▶ **WORK INSTRUCTIONS**: Each line holding the string "this" is to be copied from the data.

Data excerpts:
◆ ◆ ◆ ◆

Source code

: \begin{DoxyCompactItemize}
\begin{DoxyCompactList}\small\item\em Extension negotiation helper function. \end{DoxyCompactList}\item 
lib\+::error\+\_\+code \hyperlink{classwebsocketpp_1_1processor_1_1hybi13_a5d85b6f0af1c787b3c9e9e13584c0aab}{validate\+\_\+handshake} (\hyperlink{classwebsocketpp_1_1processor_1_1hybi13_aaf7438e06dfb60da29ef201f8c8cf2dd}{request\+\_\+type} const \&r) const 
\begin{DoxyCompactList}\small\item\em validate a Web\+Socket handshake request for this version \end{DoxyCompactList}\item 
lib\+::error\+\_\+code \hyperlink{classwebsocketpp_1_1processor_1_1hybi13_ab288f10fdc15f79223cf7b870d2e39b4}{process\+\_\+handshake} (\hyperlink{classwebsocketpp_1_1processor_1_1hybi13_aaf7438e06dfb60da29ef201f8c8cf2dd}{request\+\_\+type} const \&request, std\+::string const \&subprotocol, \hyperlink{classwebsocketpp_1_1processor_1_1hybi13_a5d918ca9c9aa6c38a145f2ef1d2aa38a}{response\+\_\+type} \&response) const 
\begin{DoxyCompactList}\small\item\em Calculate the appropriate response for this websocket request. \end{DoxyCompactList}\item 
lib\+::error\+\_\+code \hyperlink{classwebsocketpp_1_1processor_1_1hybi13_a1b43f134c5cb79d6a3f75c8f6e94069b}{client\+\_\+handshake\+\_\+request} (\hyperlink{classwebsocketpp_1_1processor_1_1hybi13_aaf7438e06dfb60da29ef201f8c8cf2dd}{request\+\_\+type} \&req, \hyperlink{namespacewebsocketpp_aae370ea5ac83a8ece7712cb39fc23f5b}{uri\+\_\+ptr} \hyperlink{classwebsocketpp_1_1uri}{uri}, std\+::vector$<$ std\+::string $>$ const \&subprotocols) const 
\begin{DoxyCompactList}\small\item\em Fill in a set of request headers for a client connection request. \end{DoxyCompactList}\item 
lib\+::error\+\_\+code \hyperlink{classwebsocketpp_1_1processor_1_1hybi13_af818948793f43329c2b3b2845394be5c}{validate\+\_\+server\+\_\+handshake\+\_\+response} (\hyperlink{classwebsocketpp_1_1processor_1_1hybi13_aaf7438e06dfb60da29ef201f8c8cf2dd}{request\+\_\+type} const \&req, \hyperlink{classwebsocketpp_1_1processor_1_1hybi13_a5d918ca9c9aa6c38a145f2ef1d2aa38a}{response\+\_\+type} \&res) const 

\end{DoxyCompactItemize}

◆ ◆ ◆ ◆

▶ **RESULT OF THE EXERCISE**:
\begin{DoxyCompactList}\small\item\em validate a Web\+Socket handshake request for this version \end{DoxyCompactList}\item 
\begin{DoxyCompactList}\small\item\em Calculate the appropriate response for this websocket request. \end{DoxyCompactList}\item 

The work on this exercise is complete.